Ayat yang menjadi dasar berprilaku rahmatan lil a’lamin ini perlu di sosialisasikan dan untuk menginformasikan konsep ini agar sampai kepada seluruh penganut agama islam maka harus di kampanyekan oleh seluruh elemen masyarakat muslim agar menjadi suatu gerakan perubahan sikap , yang menebarkan kasih sayang sehingga menghasilkan prilaku yang saling menyayangi dan jauh dari perasaaan benci serta tidak menyakiti mahluk ciptaan Allah yang lain.
Dalam rangka mengkampanyekan gerakan ini tentu banyak sekali hambatan dan halangannya,
Hal- hal yang menjadi penghalang gerakan rahmatan lil alamin ini, dibutuhkan kerja keras untuk meluruskan dan menjelaskan bahwa ini adalah perintah tuhan yang wajib kita jalani.
Jika kita perhatikan
sekarang ini salah satu penyebab yang menghalanginya adalah akibat salah nya orang memahami ayat- ayat yang lain dalam alquran seolah- olah antara ayat yang satu dengan yang lain saling bertentangan. Menurut penulis tidak akan mungkinlah, Allah menyuruh hambanya agar berprilaku rahmatan lil alamin, tapi di ayat yang lain Allah memerintahkan lagi agar membatalkan rahmatan lil ‘alamin, pastilah ada kesalahan hambanya dalam memahami ayat yang allah turunkan, karena jika kita memahami suatu ayat hanya dengan tekstual saja tanpa melihat konteks dan asbab turunnya ayat serta tidak membaca sejarah dan pendapat-pendapat para mufassir yang kontemporer. Bisa dipastikan kita akan salah dalam memahaminya sehingga tidak bisa koneks dengan perintah Allah yang sudah baku.

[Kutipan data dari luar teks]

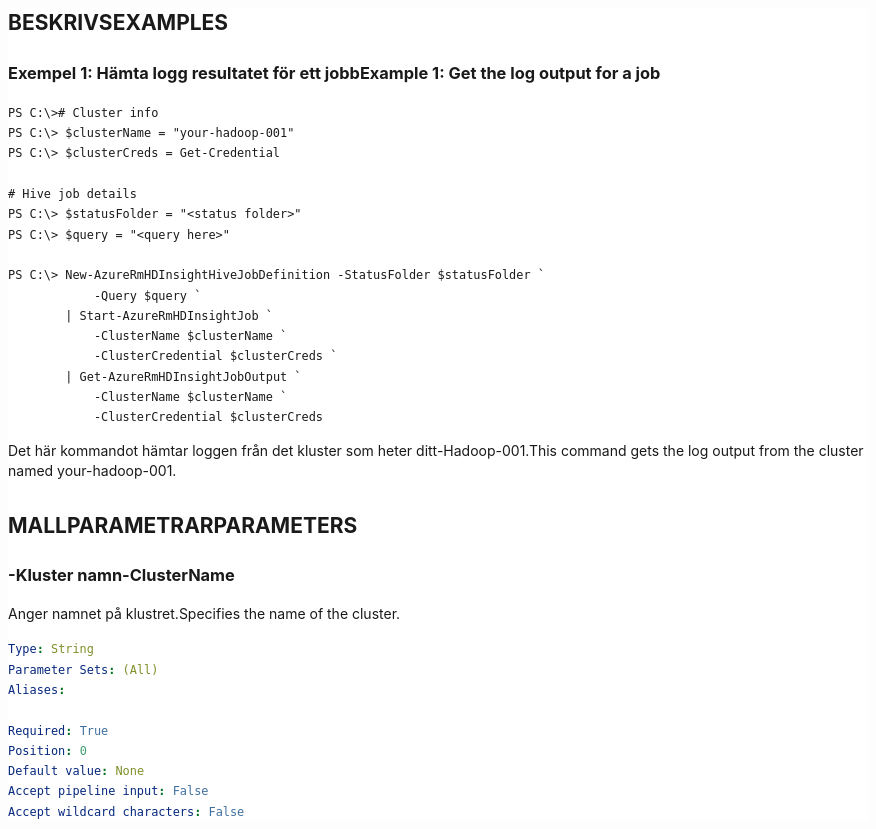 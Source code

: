 ## <span data-ttu-id="3ed56-107">BESKRIVS</span><span class="sxs-lookup"><span data-stu-id="3ed56-107">EXAMPLES</span></span>

### <span data-ttu-id="3ed56-108">Exempel 1: Hämta logg resultatet för ett jobb</span><span class="sxs-lookup"><span data-stu-id="3ed56-108">Example 1: Get the log output for a job</span></span>
```
PS C:\># Cluster info
PS C:\> $clusterName = "your-hadoop-001"
PS C:\> $clusterCreds = Get-Credential

# Hive job details
PS C:\> $statusFolder = "<status folder>"
PS C:\> $query = "<query here>"

PS C:\> New-AzureRmHDInsightHiveJobDefinition -StatusFolder $statusFolder `
            -Query $query `
        | Start-AzureRmHDInsightJob `
            -ClusterName $clusterName `
            -ClusterCredential $clusterCreds `
        | Get-AzureRmHDInsightJobOutput `
            -ClusterName $clusterName `
            -ClusterCredential $clusterCreds
```

<span data-ttu-id="3ed56-109">Det här kommandot hämtar loggen från det kluster som heter ditt-Hadoop-001.</span><span class="sxs-lookup"><span data-stu-id="3ed56-109">This command gets the log output from the cluster named your-hadoop-001.</span></span>

## <span data-ttu-id="3ed56-110">MALLPARAMETRAR</span><span class="sxs-lookup"><span data-stu-id="3ed56-110">PARAMETERS</span></span>

### <span data-ttu-id="3ed56-111">-Kluster namn</span><span class="sxs-lookup"><span data-stu-id="3ed56-111">-ClusterName</span></span>
<span data-ttu-id="3ed56-112">Anger namnet på klustret.</span><span class="sxs-lookup"><span data-stu-id="3ed56-112">Specifies the name of the cluster.</span></span>

```yaml
Type: String
Parameter Sets: (All)
Aliases: 

Required: True
Position: 0
Default value: None
Accept pipeline input: False
Accept wildcard characters: False
```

Kita ambil salah satu contoh bagaimana kebanyakan muslim memahami surat al fath ayat 29 yang berbunyi
“ Muhammad itu utusan Allah, dan orang-orang yang bersama dengan dia keras terhadap orang kafir dan berkasih sayang antar sesama mereka, kamu lihat mereka ruku’ dan sujud, mereka mencari karunia Allah dan keridhoannya, diwajahnya ada tanda-tanda bekas sujud.”
Jika kita memahami ayat ini hanya dengan tekstual saja, tanpa melihat konteks, asbab turunnya ayat dan tidak membaca pendapat para mufassir, maka bisa dipastikan akan terjadi kesalahan dalam kita memahami ayat ini.
Akibat kesalahan dan kegagalan dalam memahami pesan utuh ayat ini, akhirnya sering terjadi ketegangan dan berpotensi menimbulkan gesekan sosial di masyarakat yang majemuk seperti di negara kita indonesia.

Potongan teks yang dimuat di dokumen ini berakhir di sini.